Hi guys, figured i'd post my fume hood that I made. I'm mainly processing fingers right now, and just wanted something to contain the HCL and Chlorine fumes and to exhaust them outside. Most of the work i'll be doing is mixing solutions and then i'll be closing the front door so i figure the smaller fan should keep a negative pressure with the door mostly closed. I live on a big piece of property and this is the back room of my barn, so exhausting the fumes outside is my primary goal. I'll probably build a small scrubber for Chlorine fumes in the future but for right now i'm excited to start using this. The bathroom exhaust fan I used has an entirely plastic housing, I figure I might have to replace the motor at some point, but it was pretty cheap so I thought i'd give it a shot. It does 120 CFM. Most of the time, i'm going to leave the exhaust fan running, it doesn't draw much power. I'm also going to drill an air hole in my work area (to serve as a drain in case I have an acid spill with a plastic container underneath as a catchbasin) and also to help eliminate fumes that build up in the lower storage area with my acids (i'll have my 5 gallon buckets of Copper Chloride, etc). I built a 2" lip across the front, i've caulked the entire inside and outside where any seams are. Plexiglass is 37" long X 24" wide (with 1/2" of it in each track on each side), i cut an 1/8" saw cut in the 2X4's with my table saw to act as a track for my plexiglass. I sprayed this groove with liquid silicone and it actually slides up and down quite nice. I have a small clamp that clamp to hold the plexiglass door open. All wood has had 2 coats of good ole fashioned oil based Kilz. (not shown in all pictures).

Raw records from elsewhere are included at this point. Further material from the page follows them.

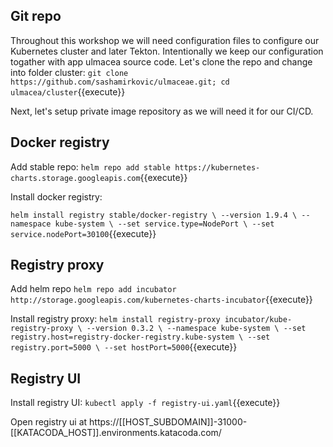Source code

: 
## Git repo
Throughout this workshop we will need configuration files to configure our Kubernetes cluster and later Tekton. Intentionally we keep our configuration togather with app ulmacea source code. Let's clone the repo and change into folder cluster:
`git clone https://github.com/sashamirkovic/ulmaceae.git; cd ulmacea/cluster`{{execute}}

Next, let's setup private image repository as we will need it for our CI/CD.

## Docker registry
Add stable repo:
`helm repo add stable https://kubernetes-charts.storage.googleapis.com`{{execute}}

Install docker registry:

`helm install registry stable/docker-registry \
  --version 1.9.4 \
  --namespace kube-system \
  --set service.type=NodePort \
  --set service.nodePort=30100`{{execute}}


## Registry proxy
Add helm repo
`helm repo add incubator http://storage.googleapis.com/kubernetes-charts-incubator`{{execute}}

Install registry proxy:
`helm install registry-proxy incubator/kube-registry-proxy \
  --version 0.3.2 \
  --namespace kube-system \
  --set registry.host=registry-docker-registry.kube-system \
  --set registry.port=5000 \
  --set hostPort=5000`{{execute}}

## Registry UI
Install registry UI:
`kubectl apply -f registry-ui.yaml`{{execute}}

Open registry ui at https://[[HOST_SUBDOMAIN]]-31000-[[KATACODA_HOST]].environments.katacoda.com/
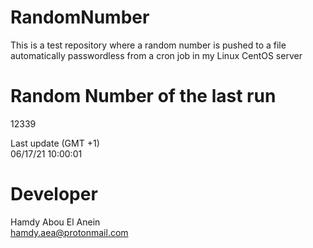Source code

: # RandomNumber    
This is a test repository where a random number is pushed to a file automatically passwordless from a cron job in my Linux CentOS server    
# Random Number of the last run   
12339
      
Last update (GMT +1)    
06/17/21 10:00:01
# Developer    
Hamdy Abou El Anein   
hamdy.aea@protonmail.com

Any hints/tips are welcome.


----------



## Noxx (Mar 17, 2013)

I'm concerned that the bathroom exhaust fan won't last very long. The plastic housing will help though.


----------



## Smack (Mar 18, 2013)

All that stuff mounted on the inside, should be mounted on the outside. All metal objects in there will corrode, nails, screws, light sockets, exposed copper wire and the brass inside the outlet. Also you better at least triple that CFM.


----------



## goldsilverpro (Mar 29, 2013)

Standard rule. To keep the fumes out of your face, you need 100 CFM per square foot of opening.


----------



## Westerngs (Mar 29, 2013)

From experience, it is best to keep wood away from silver nitrate. It makes the wood extremely flammable so that just some heat will cause it to light on fire.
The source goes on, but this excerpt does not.